China to collect record $22 billion BRI debt repayments from developing nations this year
The Hindu
China transitions from capital provider to debt collector for 75 developing countries, facing diplomatic and domestic pressures.
China will turn from a capital provider to a debt collector of 75 developing countries, including the world's poorest and most vulnerable, this year as they are due to pay back a record $22 billion loans owed to Beijing, according to data released by an Australian think tank.
China has become the leading debt collector of developing countries, shifting from a net capital provider, "as bills coming due from its Belt and Road lending surge in the 2010s now far outstrip new loan disbursements", the latest research report of the Australian think tank, the Lowy Institute, said.
In 2025, about 75 of the world’s poorest and most vulnerable countries will make “record high debt repayments” totalling $22 billion to China as a result of peaks in new loan commitments made from 2012 to 2018, the report said.
China faces a dilemma and growing diplomatic pressure to restructure unsustainable debt besides mounting domestic pressure, particularly from its quasi-commercial institutions, to recover outstanding debts, according to the report prepared by Riley Duke.
Mr.

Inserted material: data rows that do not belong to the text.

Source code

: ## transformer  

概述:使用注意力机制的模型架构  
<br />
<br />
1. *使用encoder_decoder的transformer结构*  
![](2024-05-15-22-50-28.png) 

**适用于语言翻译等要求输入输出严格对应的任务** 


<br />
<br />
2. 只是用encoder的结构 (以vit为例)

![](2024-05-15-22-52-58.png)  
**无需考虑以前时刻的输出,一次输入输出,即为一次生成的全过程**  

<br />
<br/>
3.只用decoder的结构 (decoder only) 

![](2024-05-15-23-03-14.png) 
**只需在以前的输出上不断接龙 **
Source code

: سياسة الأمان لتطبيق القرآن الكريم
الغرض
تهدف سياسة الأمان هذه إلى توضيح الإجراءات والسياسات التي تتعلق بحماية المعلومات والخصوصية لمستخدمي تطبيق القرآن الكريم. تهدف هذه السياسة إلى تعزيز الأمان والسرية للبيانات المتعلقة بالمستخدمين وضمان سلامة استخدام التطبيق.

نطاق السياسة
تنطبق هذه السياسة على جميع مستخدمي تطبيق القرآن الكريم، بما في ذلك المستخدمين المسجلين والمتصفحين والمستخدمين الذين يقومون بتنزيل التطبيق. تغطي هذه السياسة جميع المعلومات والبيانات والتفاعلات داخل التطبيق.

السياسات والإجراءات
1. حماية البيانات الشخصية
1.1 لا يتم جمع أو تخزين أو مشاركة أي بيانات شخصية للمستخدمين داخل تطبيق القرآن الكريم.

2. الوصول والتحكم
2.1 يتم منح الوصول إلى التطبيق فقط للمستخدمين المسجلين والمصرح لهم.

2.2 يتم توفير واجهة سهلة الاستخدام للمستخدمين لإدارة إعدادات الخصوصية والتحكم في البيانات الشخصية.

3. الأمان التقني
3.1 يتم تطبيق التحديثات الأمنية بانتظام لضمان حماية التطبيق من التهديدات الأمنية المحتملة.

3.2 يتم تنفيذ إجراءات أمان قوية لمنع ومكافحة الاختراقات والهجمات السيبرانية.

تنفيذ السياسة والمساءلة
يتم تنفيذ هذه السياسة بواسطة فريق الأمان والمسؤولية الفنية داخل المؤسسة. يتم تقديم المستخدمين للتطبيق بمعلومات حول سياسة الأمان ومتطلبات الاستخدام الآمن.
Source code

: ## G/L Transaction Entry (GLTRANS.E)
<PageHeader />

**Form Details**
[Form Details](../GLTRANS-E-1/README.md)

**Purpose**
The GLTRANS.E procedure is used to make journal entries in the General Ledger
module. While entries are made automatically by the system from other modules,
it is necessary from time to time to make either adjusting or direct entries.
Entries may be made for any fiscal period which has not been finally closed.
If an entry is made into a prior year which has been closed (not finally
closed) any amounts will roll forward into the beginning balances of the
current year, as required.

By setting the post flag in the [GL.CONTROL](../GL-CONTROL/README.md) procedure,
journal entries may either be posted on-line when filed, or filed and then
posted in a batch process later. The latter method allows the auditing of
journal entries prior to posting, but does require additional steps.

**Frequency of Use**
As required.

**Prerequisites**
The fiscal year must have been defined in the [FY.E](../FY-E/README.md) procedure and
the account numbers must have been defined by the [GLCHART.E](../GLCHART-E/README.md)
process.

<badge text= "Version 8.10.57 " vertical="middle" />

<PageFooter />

Duke said that the research was being published now because China’s Belt and Road Initiative (BRI) lending spree peaked in the mid-2010s, and those grace periods began expiring in the early 2020s— a likely “crunch period” for developing-country repayments to China.
How China’s shift to chief debt collector will impact its reputation as a development partner remains to be seen, the Hong Kong-based South China Morning Post quoted Mr. Duke as saying.
On Tuesday (May 27, 2025), the Chinese Foreign Ministry sought to play down the report, saying that a handful of countries are spreading rumours against Chinese loan assistance to developing countries.